The prepared photoresist is applied to an aluminum plate having a polished surface, and dried at 120 ° C. for 60 seconds to produce a PS plate.

An embossed original was brought into close contact with the photosensitive surface of the prepared PS plate, followed by exposure and baking at 110 ° C. for 60 seconds.

The relative sensitivity according to the exposure time is shown in Table 3 below.

a = step number at optimum exposure time

b = step number at the same exposure time (50 seconds)

c = [Formula 6]

Formula 6-

Example 2.

100 g and 400 g of novolak resin and 0.1 g of green dye were respectively mixed with Calix [4] pyrogalene bis [diazo-2,1,5] and novolac resin prepared in Synthesis Example 5 as a photosensitizer. It was put in a methyl cellosolve as a solvent and melted to prepare a photosensitive resin composition and filtered.

The prepared photoresist is applied to an aluminum plate having a polished surface, and dried at 120 ° C. for 60 seconds to produce a PS plate.

An embossed original was brought into close contact with the photosensitive surface of the prepared PS plate, followed by exposure and baking at 110 ° C. for 60 seconds.

The relative sensitivity according to the exposure time is shown in Table 4 below.

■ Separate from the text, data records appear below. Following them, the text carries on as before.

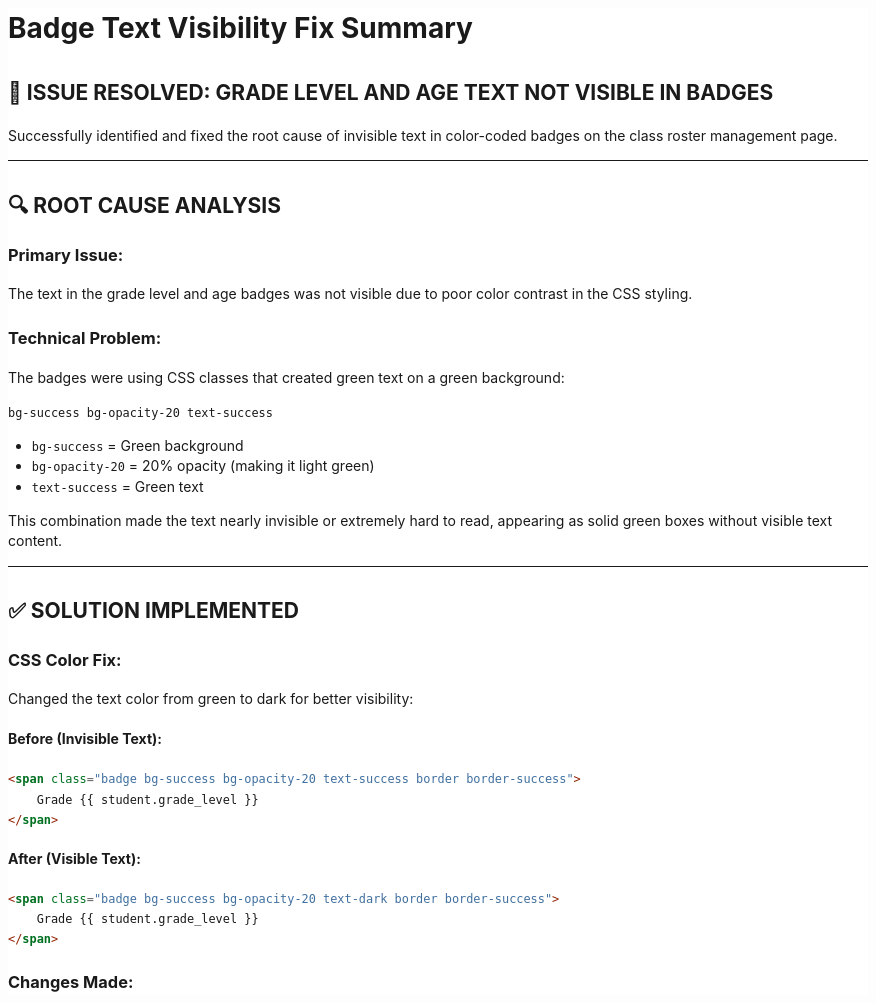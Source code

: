 # Badge Text Visibility Fix Summary

## 🎯 **ISSUE RESOLVED: GRADE LEVEL AND AGE TEXT NOT VISIBLE IN BADGES**

Successfully identified and fixed the root cause of invisible text in color-coded badges on the class roster management page.

---

## 🔍 **ROOT CAUSE ANALYSIS**

### **Primary Issue:**
The text in the grade level and age badges was not visible due to poor color contrast in the CSS styling.

### **Technical Problem:**
The badges were using CSS classes that created green text on a green background:
```css
bg-success bg-opacity-20 text-success
```
- `bg-success` = Green background
- `bg-opacity-20` = 20% opacity (making it light green)
- `text-success` = Green text

This combination made the text nearly invisible or extremely hard to read, appearing as solid green boxes without visible text content.

---

## ✅ **SOLUTION IMPLEMENTED**

### **CSS Color Fix:**
Changed the text color from green to dark for better visibility:

#### **Before (Invisible Text):**
```html
<span class="badge bg-success bg-opacity-20 text-success border border-success">
    Grade {{ student.grade_level }}
</span>
```

#### **After (Visible Text):**
```html
<span class="badge bg-success bg-opacity-20 text-dark border border-success">
    Grade {{ student.grade_level }}
</span>
```

### **Changes Made:**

a = step number at optimum exposure time

b = step number at the same exposure time (50 seconds)

c = [Formula 6]

The calyx derivative represented by Chemical Formula 1 according to the present invention can be easily synthesized by a known synthesis method, and a high purity photosensitive agent can be easily obtained. In addition, the calyx derivative represented by the formula (1) is made of calyx [4] lysorene or calix [4] pyrogalene acting as a ballast (ballast), barium [4] lysoxyrene or calix [ 4] Since pyrogalene has 8 or 12 hydroxyl groups, respectively, it is easy to control 2-diazo-1-naphthoquinone by controlling the amount of 2-diazo-1-naphthoquinone-5-sulfonyl chloride. It is possible to control the rate at which the 5-sulfonyl group is substituted, and thus has the advantage that the solubility is very easy to control. Exposed by using the Kalix derivative represented by the formula (1) according to the present invention as a photosensitive agent Compared to the commercially available materials, it has a much higher resolution and more than twice the sensitivity. Thus, the Kalix derivative represented by Chemical Formula 1 according to the present invention is easy to prepare and has excellent solubility. Therefore, when applied as a photosensitive agent in PS (preliminary photosensitive) plate, printed circuit board, color cathode ray tube and other display tube, screen printing and micro-image photoresist, it is possible to solve the problem that crystals are deposited after forming a coating film.

Claims (7)

delete delete delete delete delete delete Calix represented by the following formula (1) having a structure in which a hydroxy (OH) group, which is a substituent of Calix [4] lysoxyrene or Calix [4] pyrogalene, is substituted with a diazonaphthoquinone sulfonyl (NQD) group Photosensitizer for PS plate, characterized in that containing a derivative: [Formula 1] In Chemical Formula 1, R ₁ is -OH, R ₂ is -NO ₂ , R ₃ is -OH or -H, except that in the case of Kalix [4] lysorene, 5 to 7 of 8 hydroxy groups are diazo Naphthoquinone sulfonyl (NQD) groups, and 7 to 11 of the 12 hydroxy groups in the case of Calix [4] pyrogalene are substituted with diazo naphthoquinone sulfonyl (NQD) groups.